Source data
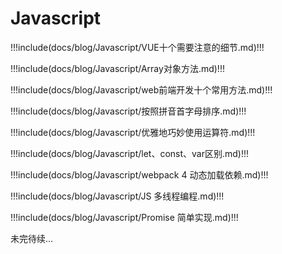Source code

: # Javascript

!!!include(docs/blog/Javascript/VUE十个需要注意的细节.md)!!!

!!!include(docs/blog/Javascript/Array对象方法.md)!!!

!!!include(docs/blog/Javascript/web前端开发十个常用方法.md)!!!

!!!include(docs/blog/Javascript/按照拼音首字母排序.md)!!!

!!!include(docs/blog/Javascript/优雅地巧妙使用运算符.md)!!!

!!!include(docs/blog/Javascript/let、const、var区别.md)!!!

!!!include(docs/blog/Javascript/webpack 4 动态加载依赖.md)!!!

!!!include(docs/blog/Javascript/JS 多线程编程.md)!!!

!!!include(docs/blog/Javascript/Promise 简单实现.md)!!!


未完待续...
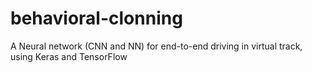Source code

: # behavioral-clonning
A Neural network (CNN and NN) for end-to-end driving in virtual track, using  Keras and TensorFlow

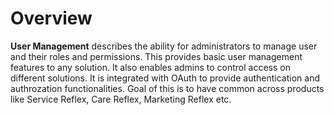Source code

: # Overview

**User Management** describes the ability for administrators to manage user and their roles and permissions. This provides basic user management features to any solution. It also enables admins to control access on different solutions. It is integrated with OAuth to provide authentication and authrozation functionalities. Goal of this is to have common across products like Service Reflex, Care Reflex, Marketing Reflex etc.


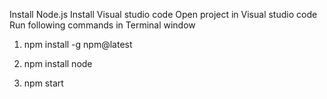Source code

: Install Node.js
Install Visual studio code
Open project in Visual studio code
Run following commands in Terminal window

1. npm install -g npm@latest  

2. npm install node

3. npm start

• Action item
Find the lines in the records that contain the word "Javascript", then copy every one of them.

• Your solution
: # Javascript
!!!include(docs/blog/Javascript/VUE十个需要注意的细节.md)!!!
!!!include(docs/blog/Javascript/Array对象方法.md)!!!
!!!include(docs/blog/Javascript/web前端开发十个常用方法.md)!!!
!!!include(docs/blog/Javascript/按照拼音首字母排序.md)!!!
!!!include(docs/blog/Javascript/优雅地巧妙使用运算符.md)!!!
!!!include(docs/blog/Javascript/let、const、var区别.md)!!!
!!!include(docs/blog/Javascript/webpack 4 动态加载依赖.md)!!!
!!!include(docs/blog/Javascript/JS 多线程编程.md)!!!
!!!include(docs/blog/Javascript/Promise 简单实现.md)!!!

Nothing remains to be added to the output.